The echo chamber effect

One thing I have learned the hard way during my 54 years on this planet is that there is no such thing as a free lunch in corporate society, where everything has a price. To quote Oscar Wilde, “Nowadays everybody knows the price of everything and the value of nothing.”. If you are getting or using something for free, you are the product. I have witnessed firsthand how people can be manipulated on social media through misinformation and algorithms designed to feed a personal bias or opinion. It is scary to see a soul become so engaged with this type of manipulation that it changes them as a person. It eliminates logical reasoning and sends its users to a comfortable dancefloor where everybody thinks, speaks, and looks the same. This groupthink is motivated by the need to conform, and it produces illogical decisions.

 

In the words of Timothy Prager, “Social media has made you a herd and reduced your individuality to a data point. You are the progressive censors who have traded freedom of thought for a reassuring echo chamber. Are those who enable this behaviour, who institutionalise it, the enemy? They preside over the death of empathy. I cannot understand you unless I am you. You have allowed yourselves to be siloed into infinity groups and demographic categories where an algorithm can mine your data and produce content that fills you with hate, fear, or both, and you are content to live that way. Believing that you are in charge of your lives when in fact you have handed them over to a closed-minded insularity” While those words were delivered in a fictional setting and are open to debate, one can recognize elements of uncomfortable truth in them. 

 

This leads me to the old divide-and-conquer strategy developed by the Romans. A strategy used by elites or oppressors to break down the relationships and unity between subjugated groups and tribes struggling for justice and liberation to maintain the status quo.
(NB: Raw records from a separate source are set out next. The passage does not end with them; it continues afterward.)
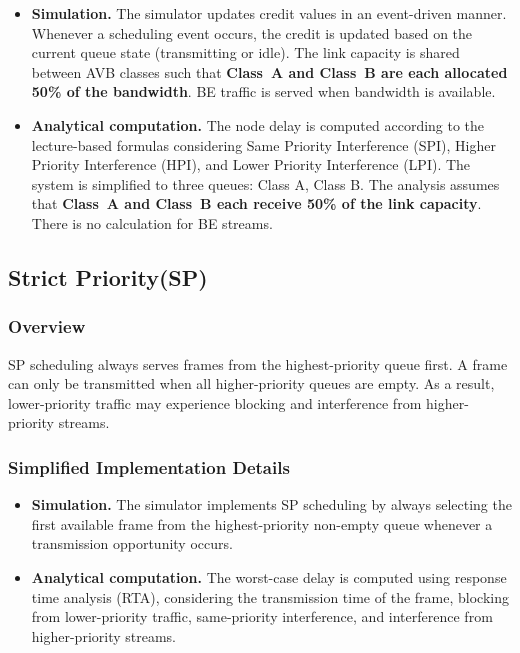 \begin{itemize}

\item \textbf{Simulation.}
The simulator updates credit values in an event-driven manner. 
Whenever a scheduling event occurs, the credit is updated based on the current queue state (transmitting or idle). 
The link capacity is shared between AVB classes such that \textbf{Class~A and Class~B are each allocated 50\% of the bandwidth}. 
BE traffic is served when bandwidth is available.

\item \textbf{Analytical computation.}
The node delay is computed according to the lecture-based formulas considering Same Priority Interference (SPI), Higher Priority Interference (HPI), and Lower Priority Interference (LPI). 
The system is simplified to three queues: Class A, Class B. The analysis assumes that \textbf{Class~A and Class~B each receive 50\% of the link capacity}.
There is no calculation for BE streams.

\end{itemize}

\subsection{Strict Priority(SP)}

\subsubsection{Overview}
SP scheduling always serves frames from the highest-priority queue first. 
A frame can only be transmitted when all higher-priority queues are empty. 
As a result, lower-priority traffic may experience blocking and interference from higher-priority streams.

\subsubsection{Simplified Implementation Details}

\begin{itemize}

\item \textbf{Simulation.}
The simulator implements SP scheduling by always selecting the first available frame from the highest-priority non-empty queue whenever a transmission opportunity occurs.

\item \textbf{Analytical computation.}
The worst-case delay is computed using response time analysis (RTA), considering the transmission time of the frame, blocking from lower-priority traffic, same-priority interference, and interference from higher-priority streams.

\end{itemize}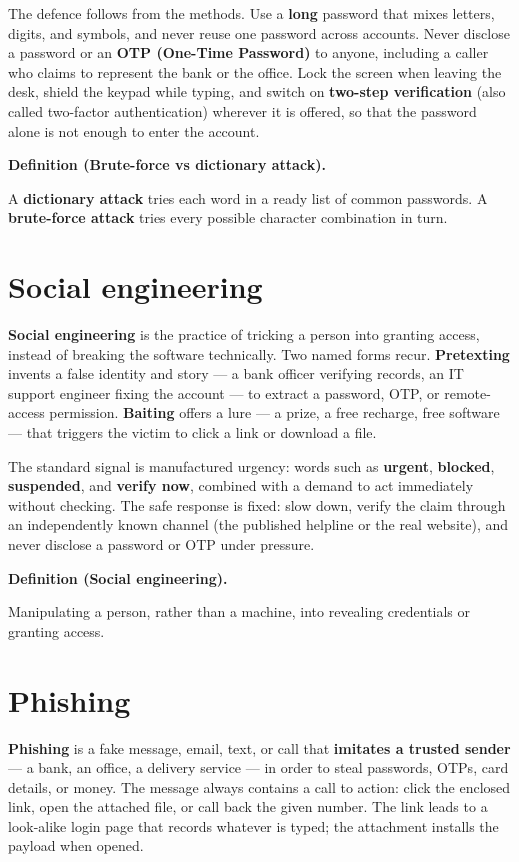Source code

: \documentclass[11pt]{article}
\newenvironment{definitionbox}[1]{%
  \par\noindent\textbf{Definition (#1).}\ \itshape
}{\par\vspace{0.3em}}
\begin{document}
The defence follows from the methods. Use a \textbf{long} password that
mixes letters, digits, and symbols, and never reuse one password across
accounts. Never disclose a password or an \textbf{OTP (One-Time
Password)} to anyone, including a caller who claims to represent the
bank or the office. Lock the screen when leaving the desk, shield the
keypad while typing, and switch on \textbf{two-step verification} (also
called two-factor authentication) wherever it is offered, so that the
password alone is not enough to enter the account.

\begin{definitionbox}{Brute-force vs dictionary attack}
A \textbf{dictionary attack} tries each word in a ready list of common
passwords. A \textbf{brute-force attack} tries every possible character
combination in turn.
\end{definitionbox}

\section{Social engineering}
\textbf{Social engineering} is the practice of tricking a person into
granting access, instead of breaking the software technically. Two
named forms recur. \textbf{Pretexting} invents a false identity and
story --- a bank officer verifying records, an IT support engineer
fixing the account --- to extract a password, OTP, or remote-access
permission. \textbf{Baiting} offers a lure --- a prize, a free recharge,
free software --- that triggers the victim to click a link or download
a file.

The standard signal is manufactured urgency: words such as
\textbf{urgent}, \textbf{blocked}, \textbf{suspended}, and \textbf{verify
now}, combined with a demand to act immediately without checking. The
safe response is fixed: slow down, verify the claim through an
independently known channel (the published helpline or the real
website), and never disclose a password or OTP under pressure.

\begin{definitionbox}{Social engineering}
Manipulating a person, rather than a machine, into revealing
credentials or granting access.
\end{definitionbox}

\section{Phishing}
\textbf{Phishing} is a fake message, email, text, or call that
\textbf{imitates a trusted sender} --- a bank, an office, a delivery
service --- in order to steal passwords, OTPs, card details, or money.
The message always contains a call to action: click the enclosed link,
open the attached file, or call back the given number. The link leads
to a look-alike login page that records whatever is typed; the
attachment installs the payload when opened.
\end{document}

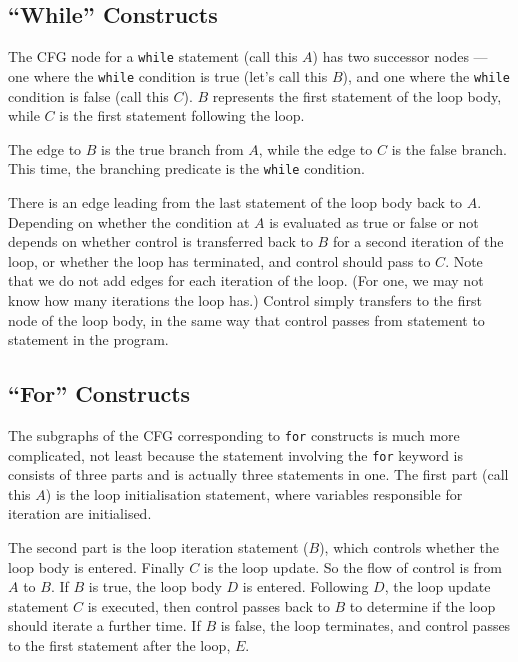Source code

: 
\subsection{``While'' Constructs}

The CFG node for a {\tt while} statement (call this $A$) has two successor nodes
--- one where the {\tt while} condition is true (let's call this $B$), and one
where the {\tt while} condition is false (call this $C$). $B$ represents the
first statement of the loop body, while $C$ is the first statement following the
loop. 

The edge to $B$ is the true branch from $A$, while the edge to $C$ is the false
branch. This time, the branching predicate is the {\tt while} condition.


There is an edge leading from the last statement of the loop body back to $A$.
Depending on whether the condition at $A$ is evaluated as true or false or not
depends on whether control is transferred back to $B$ for a second iteration of
the loop, or whether the loop has terminated, and control should pass to $C$.
Note that we do not add edges for each iteration of the loop. (For one, we may
not know how many iterations the loop has.) Control simply transfers to the
first node of the loop body, in the same way that control passes from statement
to statement in the program.


\subsection{``For'' Constructs}

The subgraphs of the CFG corresponding to {\tt for} constructs is much more
complicated, not least because the statement involving the {\tt for} keyword is
consists of three parts and is actually three statements in one. The first part
(call this $A$) is the loop initialisation statement, where variables
responsible for iteration are initialised. 


The second part is the loop iteration statement ($B$), which controls whether
the loop body is entered. Finally $C$ is the loop update. So the flow of control
is from $A$ to $B$. If $B$ is true, the loop body $D$ is entered. Following $D$,
the loop update statement $C$ is executed, then control passes back to $B$ to
determine if the loop should iterate a further time. If $B$ is false, the loop
terminates, and control passes to the first statement after the loop, $E$. 

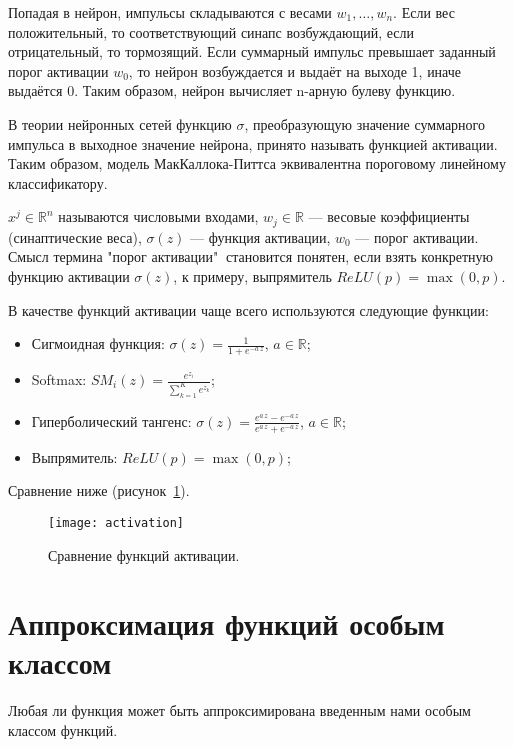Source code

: \documentclass{article}
\begin{document}
	Попадая в нейрон, импульсы складываются с весами $w_1,\dots,w_n$. Если вес положительный, то соответствующий синапс возбуждающий, если отрицательный, то тормозящий. Если суммарный импульс превышает заданный порог активации $w_0$, то нейрон возбуждается и выдаёт на выходе 1, иначе выдаётся 0. Таким образом, нейрон вычисляет n-арную булеву функцию.
	
	В теории нейронных сетей функцию $\sigma$, преобразующую значение суммарного импульса в выходное значение нейрона, принято называть функцией активации. Таким образом, модель МакКаллока-Питтса эквивалентна пороговому линейному классификатору.
	
	$x^j \in \mathbb{R}^n$ называются числовыми входами, $w_j\in\mathbb{R}$ --- весовые коэффициенты (синаптические веса), $\sigma(z)$ --- функция активации, $w_0$ --- порог активации. Смысл термина "порог активации"$~$ становится понятен, если взять конкретную функцию активации $\sigma(z)$, к примеру, выпрямитель $ReLU(p) = \max (0,p)$.
	
	В качестве функций активации чаще всего используются следующие функции:
	\begin{itemize}
		\item Сигмоидная функция: $\sigma(z) = \frac{1}{1+e^{-a\,z}}$, $a \in \mathbb{R}$;
		\item Softmax: $SM_i(z)  = \frac{e^{z_i}}{\sum_{k=1}^{K}e^{z_k}}$;
		\item Гиперболический тангенс: $\sigma(z) = \frac{e^{a\,z} - e^{-a\,z}}{e^{a\,z} + e^{-a\,z}}$, $a \in \mathbb{R}$;
		\item Выпрямитель: $ReLU(p) = \max (0,p)$;
	\end{itemize}

	Сравнение ниже (рисунок~\ref{activation}). 
	
	\begin{figure}[H]
		\begin{center}
			\texttt{[image: activation]}
			\caption{Сравнение функций активации.} 
			\label{activation}
		\end{center}
	\end{figure}
	
	\section{Аппроксимация функций особым классом}
	
	Любая ли функция может быть аппроксимирована введенным нами особым классом функций.
	
\end{document}
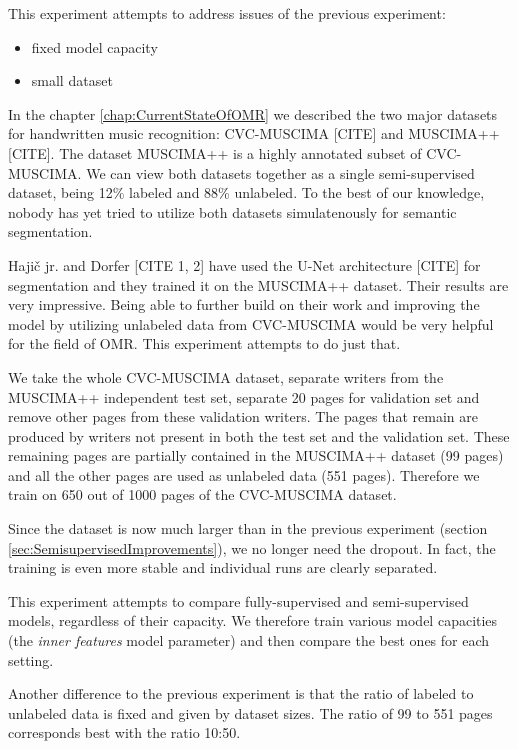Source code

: This experiment attempts to address issues of the previous experiment:

\begin{itemize}
    \item fixed model capacity
    \item small dataset
\end{itemize}

In the chapter \ref{chap:CurrentStateOfOMR} we described the two major datasets for handwritten music recognition: CVC-MUSCIMA [CITE] and MUSCIMA++ [CITE]. The dataset MUSCIMA++ is a highly annotated subset of CVC-MUSCIMA. We can view both datasets together as a single semi-supervised dataset, being 12\% labeled and 88\% unlabeled. To the best of our knowledge, nobody has yet tried to utilize both datasets simulatenously for semantic segmentation.

Hajič jr. and Dorfer [CITE 1, 2] have used the U-Net architecture [CITE] for segmentation and they trained it on the MUSCIMA++ dataset. Their results are very impressive. Being able to further build on their work and improving the model by utilizing unlabeled data from CVC-MUSCIMA would be very helpful for the field of OMR. This experiment attempts to do just that.

We take the whole CVC-MUSCIMA dataset, separate writers from the MUSCIMA++ independent test set, separate 20 pages for validation set and remove other pages from these validation writers. The pages that remain are produced by writers not present in both the test set and the validation set. These remaining pages are partially contained in the MUSCIMA++ dataset (99 pages) and all the other pages are used as unlabeled data (551 pages). Therefore we train on 650 out of 1000 pages of the CVC-MUSCIMA dataset.

Since the dataset is now much larger than in the previous experiment (section \ref{sec:SemisupervisedImprovements}), we no longer need the dropout. In fact, the training is even more stable and individual runs are clearly separated.

This experiment attempts to compare fully-supervised and semi-supervised models, regardless of their capacity. We therefore train various model capacities (the \emph{inner features} model parameter) and then compare the best ones for each setting.

Another difference to the previous experiment is that the ratio of labeled to unlabeled data is fixed and given by dataset sizes. The ratio of 99 to 551 pages corresponds best with the ratio 10:50.

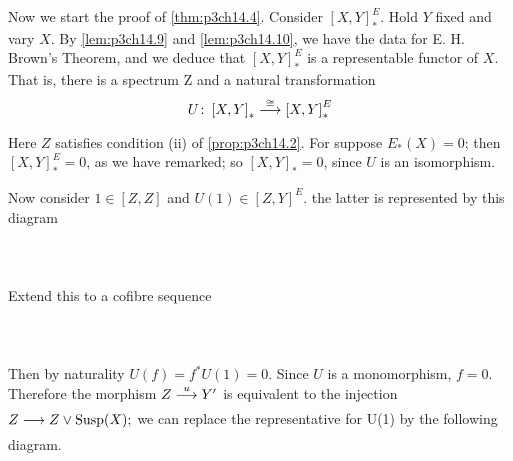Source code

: \documentclass[../main]{subfiles}
\begin{document}
Now we start the proof of \ref{thm:p3ch14.4}. Consider $ \left[X,Y\right]^E_{\ast}$. Hold $Y$ fixed and vary $X$. By \ref{lem:p3ch14.9} and \ref{lem:p3ch14.10}, we have the data for E. H. Brown's Theorem, and we deduce that  $ \left[X,Y\right]^E_{\ast}$ is a representable functor of $X$. That is, there is a spectrum Z and a natural transformation
\[
U\colon  \left[X,Y\right]_{\ast} \vra{\cong}  \left[X,Y\right]^E_{\ast}
\] 
Here $Z$ satisfies condition (ii) of \ref{prop:p3ch14.2}. For suppose $E_{\ast}(X)=0$; then $ \left[X,Y\right]^E_{\ast}=0$, as we have remarked; so $ \left[X,Y\right]_{\ast}=0$, since $U$ is an isomorphism.

Now consider $1 \in \left[ Z,Z \right] $ and $U(1) \in \left[Z,Y\right]^E  $. the latter is represented by this diagram
~\\~\\
~\\~\\
Extend this to a cofibre sequence 
~\\~\\
~\\~\\
Then by naturality $U(f)=f^\ast U(1)=0$. Since $U$ is a monomorphism, $f=0$. Therefore the morphism $Z\vra{u} Y'  $ is equivalent to the injection $Z  \lar{} Z \vee \te{Susp}(X);$ we can replace the representative for U(1) by the following diagram.
~\\~\\
~\\~\\
\end{document}
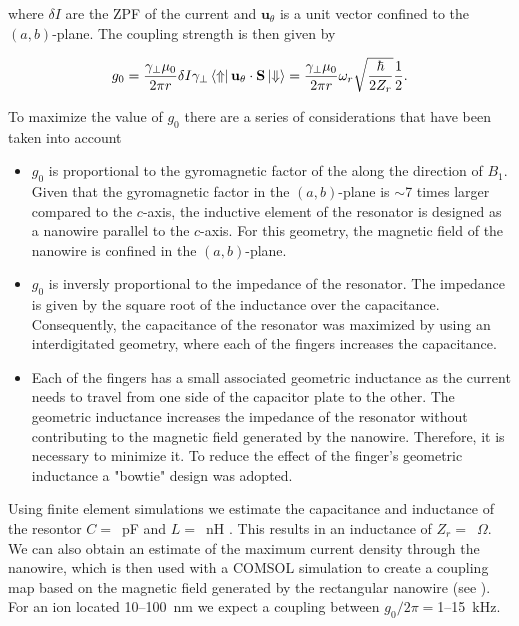 \noindent where $\delta I$ are the ZPF of the current and $\mathbf{u}_\theta$ is a unit vector confined to the $(a, b)$-plane. The coupling strength is then given by

\begin{align}
\begin{split}
    g_0 = \frac{\gamma_\perp \mu_0}{2 \pi r} \delta I \gamma_\perp \bra{\Uparrow}  \mathbf{u}_\theta \cdot \mathbf{S} \ket{\Downarrow} = \frac{\gamma_\perp \mu_0}{2 \pi r} \omega_r \sqrt{\frac{\hbar}{2Z_r}} \frac{1}{2}.
\end{split}
\end{align}

To maximize the value of $g_0$ there are a series of considerations that have been taken into account

\begin{itemize}
    \item $g_0$ is proportional to the gyromagnetic factor of the \Er along the direction of $B_1$. Given that the gyromagnetic factor in the $(a, b)$-plane is $\sim$7 times larger compared to the $c$-axis, the inductive element of the resonator is designed as a nanowire parallel to the $c$-axis. For this geometry, the magnetic field of the nanowire is confined in the $(a, b)$-plane. 
    \item $g_0$ is inversly proportional to the impedance of the resonator. The impedance is given by the square root of the inductance over the capacitance. Consequently, the capacitance of the resonator was maximized by using an interdigitated geometry, where each of the fingers increases the capacitance.
    \item Each of the fingers has a small associated geometric inductance as the current needs to travel from one side of the capacitor plate to the other. The geometric inductance increases the impedance of the resonator without contributing to the magnetic field generated by the nanowire. Therefore, it is necessary to minimize it. To reduce the effect of the finger's geometric inductance a "bowtie" design was adopted.
\end{itemize} 

Using finite element simulations we estimate the capacitance and inductance of the resontor $C=$~pF and $L=$~nH . This results in an inductance of $Z_r=$~$\Omega$. We can also obtain an estimate of the maximum current density through the nanowire, which is then used with a COMSOL simulation to create a coupling map based on the magnetic field generated by the rectangular nanowire (see ). For an \Er ion located 10--100~nm we expect a coupling between $g_0/2\pi=$1--15~kHz.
In recent years, we have seen this strategy employed on social media, most notably with the Brexit, Trump, and COVID campaigns. This, I believe, is why those in Ibiza are not mobilising as they did in 1991 to protest against war and injustice.

They have been divided, and their values are now different from those of the hippie generation. It is sad to see, as Ibiza was always home to free thinkers, radicals, outcasts, black sheep, and artists. Will we ever witness another day of drums in Ibiza? While they are now a minority, Sven Vath was one of the few big-name DJs to denounce the war, there are people on the island who offer a critical eye and highlight the injustice of war. Sadly, they no longer populate the dancefloor as that arena is now governed by the close-minded insularity.